What you need to do:
An exact, complete copy of the data is all that is needed.

Dataset records:

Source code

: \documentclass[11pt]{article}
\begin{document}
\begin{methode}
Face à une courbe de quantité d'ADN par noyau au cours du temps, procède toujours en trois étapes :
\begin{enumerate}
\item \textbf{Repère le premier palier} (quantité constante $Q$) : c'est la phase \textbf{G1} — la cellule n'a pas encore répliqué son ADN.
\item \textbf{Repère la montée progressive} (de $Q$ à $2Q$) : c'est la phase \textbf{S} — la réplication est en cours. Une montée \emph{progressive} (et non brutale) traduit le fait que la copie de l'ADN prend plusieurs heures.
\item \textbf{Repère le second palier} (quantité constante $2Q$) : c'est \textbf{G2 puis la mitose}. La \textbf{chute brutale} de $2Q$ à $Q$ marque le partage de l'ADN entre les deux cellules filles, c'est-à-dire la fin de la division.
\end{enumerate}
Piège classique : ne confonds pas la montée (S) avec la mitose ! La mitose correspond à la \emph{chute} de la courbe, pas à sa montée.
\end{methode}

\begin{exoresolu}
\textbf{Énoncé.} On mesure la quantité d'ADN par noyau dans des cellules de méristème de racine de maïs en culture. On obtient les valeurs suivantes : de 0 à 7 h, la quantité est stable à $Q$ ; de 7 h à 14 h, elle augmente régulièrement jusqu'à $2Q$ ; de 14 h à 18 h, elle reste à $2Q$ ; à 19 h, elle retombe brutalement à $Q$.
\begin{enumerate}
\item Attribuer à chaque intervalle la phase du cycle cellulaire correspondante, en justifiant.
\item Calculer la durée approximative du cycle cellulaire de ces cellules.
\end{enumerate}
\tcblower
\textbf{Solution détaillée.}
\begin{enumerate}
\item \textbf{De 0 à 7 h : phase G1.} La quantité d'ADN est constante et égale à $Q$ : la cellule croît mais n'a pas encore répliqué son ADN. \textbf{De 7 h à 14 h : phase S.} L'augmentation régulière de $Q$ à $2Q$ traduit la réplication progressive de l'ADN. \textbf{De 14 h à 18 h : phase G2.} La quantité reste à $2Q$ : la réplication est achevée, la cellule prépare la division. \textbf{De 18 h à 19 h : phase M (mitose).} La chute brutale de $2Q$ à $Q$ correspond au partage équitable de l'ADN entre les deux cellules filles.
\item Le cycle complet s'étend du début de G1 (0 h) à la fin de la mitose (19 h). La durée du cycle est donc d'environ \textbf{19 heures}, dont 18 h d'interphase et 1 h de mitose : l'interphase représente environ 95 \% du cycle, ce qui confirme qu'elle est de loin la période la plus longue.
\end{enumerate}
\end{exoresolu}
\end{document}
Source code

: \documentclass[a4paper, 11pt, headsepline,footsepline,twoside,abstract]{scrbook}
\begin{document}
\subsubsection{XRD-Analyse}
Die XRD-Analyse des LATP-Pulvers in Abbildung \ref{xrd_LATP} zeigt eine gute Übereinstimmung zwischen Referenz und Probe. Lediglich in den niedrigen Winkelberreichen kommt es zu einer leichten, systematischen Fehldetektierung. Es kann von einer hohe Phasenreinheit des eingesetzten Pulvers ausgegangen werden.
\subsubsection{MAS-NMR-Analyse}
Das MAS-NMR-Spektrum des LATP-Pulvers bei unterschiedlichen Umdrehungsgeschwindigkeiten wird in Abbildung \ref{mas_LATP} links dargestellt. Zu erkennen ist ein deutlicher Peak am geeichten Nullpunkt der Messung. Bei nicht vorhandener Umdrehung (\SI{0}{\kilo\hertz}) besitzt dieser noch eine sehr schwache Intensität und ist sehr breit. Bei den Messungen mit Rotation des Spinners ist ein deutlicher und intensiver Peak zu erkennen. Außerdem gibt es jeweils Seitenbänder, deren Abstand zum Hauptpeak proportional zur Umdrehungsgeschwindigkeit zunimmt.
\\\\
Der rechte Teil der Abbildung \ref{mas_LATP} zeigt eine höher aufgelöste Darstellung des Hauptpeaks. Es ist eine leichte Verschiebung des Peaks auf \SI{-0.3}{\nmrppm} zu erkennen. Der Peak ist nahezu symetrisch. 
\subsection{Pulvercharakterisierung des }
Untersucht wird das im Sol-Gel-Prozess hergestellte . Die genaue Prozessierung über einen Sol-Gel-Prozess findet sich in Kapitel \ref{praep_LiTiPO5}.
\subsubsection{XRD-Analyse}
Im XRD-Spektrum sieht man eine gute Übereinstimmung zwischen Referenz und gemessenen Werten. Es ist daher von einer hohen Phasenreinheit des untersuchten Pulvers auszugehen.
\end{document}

Worked solution:
Source code

: \documentclass[11pt]{article}
\begin{document}
\begin{methode}
Face à une courbe de quantité d'ADN par noyau au cours du temps, procède toujours en trois étapes :
\begin{enumerate}
\item \textbf{Repère le premier palier} (quantité constante $Q$) : c'est la phase \textbf{G1} — la cellule n'a pas encore répliqué son ADN.
\item \textbf{Repère la montée progressive} (de $Q$ à $2Q$) : c'est la phase \textbf{S} — la réplication est en cours. Une montée \emph{progressive} (et non brutale) traduit le fait que la copie de l'ADN prend plusieurs heures.
\item \textbf{Repère le second palier} (quantité constante $2Q$) : c'est \textbf{G2 puis la mitose}. La \textbf{chute brutale} de $2Q$ à $Q$ marque le partage de l'ADN entre les deux cellules filles, c'est-à-dire la fin de la division.
\end{enumerate}
Piège classique : ne confonds pas la montée (S) avec la mitose ! La mitose correspond à la \emph{chute} de la courbe, pas à sa montée.
\end{methode}

\begin{exoresolu}
\textbf{Énoncé.} On mesure la quantité d'ADN par noyau dans des cellules de méristème de racine de maïs en culture. On obtient les valeurs suivantes : de 0 à 7 h, la quantité est stable à $Q$ ; de 7 h à 14 h, elle augmente régulièrement jusqu'à $2Q$ ; de 14 h à 18 h, elle reste à $2Q$ ; à 19 h, elle retombe brutalement à $Q$.
\begin{enumerate}
\item Attribuer à chaque intervalle la phase du cycle cellulaire correspondante, en justifiant.
\item Calculer la durée approximative du cycle cellulaire de ces cellules.
\end{enumerate}
\tcblower
\textbf{Solution détaillée.}
\begin{enumerate}
\item \textbf{De 0 à 7 h : phase G1.} La quantité d'ADN est constante et égale à $Q$ : la cellule croît mais n'a pas encore répliqué son ADN. \textbf{De 7 h à 14 h : phase S.} L'augmentation régulière de $Q$ à $2Q$ traduit la réplication progressive de l'ADN. \textbf{De 14 h à 18 h : phase G2.} La quantité reste à $2Q$ : la réplication est achevée, la cellule prépare la division. \textbf{De 18 h à 19 h : phase M (mitose).} La chute brutale de $2Q$ à $Q$ correspond au partage équitable de l'ADN entre les deux cellules filles.
\item Le cycle complet s'étend du début de G1 (0 h) à la fin de la mitose (19 h). La durée du cycle est donc d'environ \textbf{19 heures}, dont 18 h d'interphase et 1 h de mitose : l'interphase représente environ 95 \% du cycle, ce qui confirme qu'elle est de loin la période la plus longue.
\end{enumerate}
\end{exoresolu}
\end{document}
Source code

: \documentclass[a4paper, 11pt, headsepline,footsepline,twoside,abstract]{scrbook}
\begin{document}
\subsubsection{XRD-Analyse}
Die XRD-Analyse des LATP-Pulvers in Abbildung \ref{xrd_LATP} zeigt eine gute Übereinstimmung zwischen Referenz und Probe. Lediglich in den niedrigen Winkelberreichen kommt es zu einer leichten, systematischen Fehldetektierung. Es kann von einer hohe Phasenreinheit des eingesetzten Pulvers ausgegangen werden.
\subsubsection{MAS-NMR-Analyse}
Das MAS-NMR-Spektrum des LATP-Pulvers bei unterschiedlichen Umdrehungsgeschwindigkeiten wird in Abbildung \ref{mas_LATP} links dargestellt. Zu erkennen ist ein deutlicher Peak am geeichten Nullpunkt der Messung. Bei nicht vorhandener Umdrehung (\SI{0}{\kilo\hertz}) besitzt dieser noch eine sehr schwache Intensität und ist sehr breit. Bei den Messungen mit Rotation des Spinners ist ein deutlicher und intensiver Peak zu erkennen. Außerdem gibt es jeweils Seitenbänder, deren Abstand zum Hauptpeak proportional zur Umdrehungsgeschwindigkeit zunimmt.
\\\\
Der rechte Teil der Abbildung \ref{mas_LATP} zeigt eine höher aufgelöste Darstellung des Hauptpeaks. Es ist eine leichte Verschiebung des Peaks auf \SI{-0.3}{\nmrppm} zu erkennen. Der Peak ist nahezu symetrisch. 
\subsection{Pulvercharakterisierung des }
Untersucht wird das im Sol-Gel-Prozess hergestellte . Die genaue Prozessierung über einen Sol-Gel-Prozess findet sich in Kapitel \ref{praep_LiTiPO5}.
\subsubsection{XRD-Analyse}
Im XRD-Spektrum sieht man eine gute Übereinstimmung zwischen Referenz und gemessenen Werten. Es ist daher von einer hohen Phasenreinheit des untersuchten Pulvers auszugehen.
\end{document}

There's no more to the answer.